* **PROBLEM REQUIREMENTS**
An exact copy of the entries, with every picture omitted, is what is needed here.

[Plain-text document sources]
-- -- --
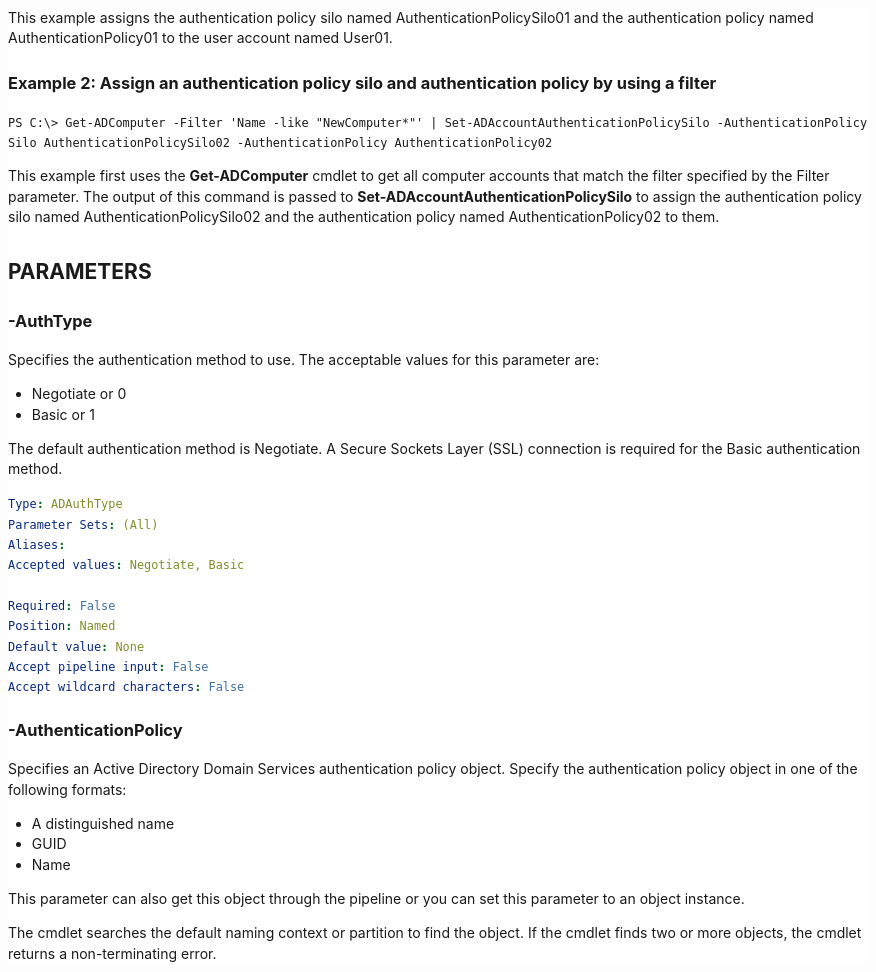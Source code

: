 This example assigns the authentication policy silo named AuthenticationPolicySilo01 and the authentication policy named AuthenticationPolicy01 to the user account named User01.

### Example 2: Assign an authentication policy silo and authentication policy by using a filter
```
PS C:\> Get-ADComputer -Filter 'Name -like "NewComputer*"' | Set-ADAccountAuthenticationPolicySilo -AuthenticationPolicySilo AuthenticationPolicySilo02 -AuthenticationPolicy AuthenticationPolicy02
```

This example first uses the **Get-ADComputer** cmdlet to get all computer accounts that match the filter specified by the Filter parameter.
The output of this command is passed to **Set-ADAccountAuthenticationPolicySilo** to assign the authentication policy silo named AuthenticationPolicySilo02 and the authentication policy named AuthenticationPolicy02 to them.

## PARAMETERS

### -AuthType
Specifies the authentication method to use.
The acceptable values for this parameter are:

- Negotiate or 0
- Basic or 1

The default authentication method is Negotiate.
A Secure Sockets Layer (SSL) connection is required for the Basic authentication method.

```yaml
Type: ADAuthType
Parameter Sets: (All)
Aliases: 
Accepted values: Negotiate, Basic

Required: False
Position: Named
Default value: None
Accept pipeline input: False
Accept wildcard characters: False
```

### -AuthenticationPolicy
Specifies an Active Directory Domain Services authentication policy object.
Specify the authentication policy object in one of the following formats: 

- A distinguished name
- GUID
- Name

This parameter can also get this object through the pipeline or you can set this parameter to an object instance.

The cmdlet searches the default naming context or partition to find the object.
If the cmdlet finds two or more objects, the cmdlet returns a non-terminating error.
-- -- --
* **OUTPUT**
Source code

: This example assigns the authentication policy silo named AuthenticationPolicySilo01 and the authentication policy named AuthenticationPolicy01 to the user account named User01.

### Example 2: Assign an authentication policy silo and authentication policy by using a filter
```
PS C:\> Get-ADComputer -Filter 'Name -like "NewComputer*"' | Set-ADAccountAuthenticationPolicySilo -AuthenticationPolicySilo AuthenticationPolicySilo02 -AuthenticationPolicy AuthenticationPolicy02
```

This example first uses the **Get-ADComputer** cmdlet to get all computer accounts that match the filter specified by the Filter parameter.
The output of this command is passed to **Set-ADAccountAuthenticationPolicySilo** to assign the authentication policy silo named AuthenticationPolicySilo02 and the authentication policy named AuthenticationPolicy02 to them.

## PARAMETERS

### -AuthType
Specifies the authentication method to use.
The acceptable values for this parameter are:

- Negotiate or 0
- Basic or 1

The default authentication method is Negotiate.
A Secure Sockets Layer (SSL) connection is required for the Basic authentication method.

```yaml
Type: ADAuthType
Parameter Sets: (All)
Aliases: 
Accepted values: Negotiate, Basic

Required: False
Position: Named
Default value: None
Accept pipeline input: False
Accept wildcard characters: False
```

### -AuthenticationPolicy
Specifies an Active Directory Domain Services authentication policy object.
Specify the authentication policy object in one of the following formats: 

- A distinguished name
- GUID
- Name

This parameter can also get this object through the pipeline or you can set this parameter to an object instance.

The cmdlet searches the default naming context or partition to find the object.
If the cmdlet finds two or more objects, the cmdlet returns a non-terminating error.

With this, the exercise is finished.